VMware vSphere 5 Licensing: Per-Processor with vRAM Entitlements
VMware vSphere 5 is licensed on a per-processor basis with a vRAM entitlement. Each VMware vSphere 5 processor license comes with an entitlement to a certain amount of vRAM capacity, or memory configured to virtual machines. Unlike in vSphere 4.x where core and physical RAM entitlements are tied to a server and cannot be shared among multiple hosts, the vRAM entitlements of vSphere 5 licenses are pooled, i.e. aggregated, across all vSphere servers managed by a vCenter Server instance or multiple vCenter Servers instances in Linked Mode.
Licensing Unit: Per Processor (CPU)
Like VMware Sphere 4.x, VMware vSphere 5 is licensed on a preprocessor basis. Each physical processor (CPU) in a server needs to have a least one vSphere 5 processor license key assigned to be able to run vSphere. vSphere 5 license keys can be purchased, deployed and managed in the same way they were with vSphere 4.x.
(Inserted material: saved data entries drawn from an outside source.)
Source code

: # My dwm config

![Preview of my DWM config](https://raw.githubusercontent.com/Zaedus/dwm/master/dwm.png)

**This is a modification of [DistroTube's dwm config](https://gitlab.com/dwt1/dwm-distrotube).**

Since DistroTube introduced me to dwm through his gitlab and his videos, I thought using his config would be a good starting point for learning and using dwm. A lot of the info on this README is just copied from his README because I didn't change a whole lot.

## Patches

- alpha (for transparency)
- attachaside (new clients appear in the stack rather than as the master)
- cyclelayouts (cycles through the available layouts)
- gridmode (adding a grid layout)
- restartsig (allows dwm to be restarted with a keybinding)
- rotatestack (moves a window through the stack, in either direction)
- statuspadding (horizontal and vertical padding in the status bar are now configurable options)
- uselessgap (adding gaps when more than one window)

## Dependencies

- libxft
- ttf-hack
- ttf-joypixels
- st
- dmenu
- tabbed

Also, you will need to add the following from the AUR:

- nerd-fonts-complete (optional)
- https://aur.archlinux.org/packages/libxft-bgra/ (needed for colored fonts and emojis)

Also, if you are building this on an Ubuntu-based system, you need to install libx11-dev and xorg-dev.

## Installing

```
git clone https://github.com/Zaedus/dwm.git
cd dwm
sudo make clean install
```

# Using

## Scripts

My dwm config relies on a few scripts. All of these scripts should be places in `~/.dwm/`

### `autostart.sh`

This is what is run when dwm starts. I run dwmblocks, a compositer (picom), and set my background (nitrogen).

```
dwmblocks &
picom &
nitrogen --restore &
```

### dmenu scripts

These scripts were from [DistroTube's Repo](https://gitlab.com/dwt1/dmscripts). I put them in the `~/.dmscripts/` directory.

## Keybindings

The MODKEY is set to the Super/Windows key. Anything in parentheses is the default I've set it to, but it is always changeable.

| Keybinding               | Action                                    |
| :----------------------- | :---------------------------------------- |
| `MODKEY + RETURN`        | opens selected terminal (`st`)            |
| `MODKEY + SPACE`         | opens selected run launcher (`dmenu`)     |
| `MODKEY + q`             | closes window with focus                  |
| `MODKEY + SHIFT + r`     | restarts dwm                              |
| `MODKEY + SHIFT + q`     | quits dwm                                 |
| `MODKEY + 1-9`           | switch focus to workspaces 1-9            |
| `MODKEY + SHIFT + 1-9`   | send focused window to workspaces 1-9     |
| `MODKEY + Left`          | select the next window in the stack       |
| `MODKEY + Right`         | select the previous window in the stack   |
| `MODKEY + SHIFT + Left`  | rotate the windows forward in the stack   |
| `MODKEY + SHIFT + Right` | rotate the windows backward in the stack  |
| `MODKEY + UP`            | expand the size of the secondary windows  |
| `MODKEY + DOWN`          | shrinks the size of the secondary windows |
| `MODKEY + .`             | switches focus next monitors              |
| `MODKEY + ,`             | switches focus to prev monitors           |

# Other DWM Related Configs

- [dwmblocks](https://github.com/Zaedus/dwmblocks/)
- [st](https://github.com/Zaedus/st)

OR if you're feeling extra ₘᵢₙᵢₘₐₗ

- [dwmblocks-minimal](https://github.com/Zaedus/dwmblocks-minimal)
No Limits on Physical Resources
VMware vSphere 5 licensing removes all restrictions on physical cores and physical RAM. This change eliminates barriers to deploying VMware vSphere on new multicore server configurations, improving customers’ ability to choose server hardware that best meets their requirements.
vRAM Entitlements
Each vSphere 5 license provides a vRAM capacity entitlement. vRAM is defined as the memory configured to a virtual machine. When a virtual machine is created, it is configured with a certain amount of memory (vRAM) available to the virtual machine.
The vRAM entitlements of VMware vSphere processor licenses are pooled—that is, aggregated—across all CPU licenses managed by a VMware vCenter instance (or multiple linked VMware vCenter instances) to form a total available vRAM capacity (pooled vRAM capacity).
There are no restrictions on how vRAM is configured across virtual machines and CPUs. At any given point in time, the amount of vRAM configured by powered on virtual machines on a CPU could exceed the base entitlement of the VMware vSphere 5 license assigned to that CPU. There are also no restrictions on how many VMs can be run in a pool. As long as the total configured vRAM across all virtual machines managed by a VMware vCenter instance or multiple linked
VMware vCenter instances is less than or equal to the total available vRAM, VMware vSphere is correctly licensed.
vRAM per VM
When a virtual machine is powered on, the vRAM configured to that virtual machine counts against the pooled vRAM capacity up to a maximum of 96GB (i.e. a virtual machine with 128GB of configured vRAM will only use 96GB from the pooled vRAM capacity). All powered on VMs, including virtual appliances or service VMs created by vSphere features or solutions running on vSphere, count against the vRAM pool capacity in the amount equal to their configured vRAM up to a maximum of 96GB.
Compliance
To maintain licensing compliance, at any given point in time the following conditions must be met:
- Each active physical processor (CPU) must have at least one license assigned
- The 365-day moving average of daily high watermark of vRAM configured to all powered-on virtual machines in aggregate cannot exceed the pooled vRAM capacity. This is the same algorithm used for VMware’s management products licensed on a per VM basis.
Customers must purchase vSphere licenses in advance of use.
Increasing the Pooled vRAM Capacity
If necessary, the easiest way to expand pooled vRAM capacity is to add more VMware vSphere CPU licenses of the same edition to the vRAM pool. Alternatively, customers can upgrade all CPU licenses in the vRAM pool to a VMware vSphere edition with a higher vRAM entitlement.
Monitoring of Pooled vRAM Capacity
Available and configured vRAM capacity can be monitored and managed using the licensing-management module of VMware vCenter Server. Customers can create reports and set up alerts to obtain automated notification of when the level of vRAM used surpasses a specified level of the available pooled capacity.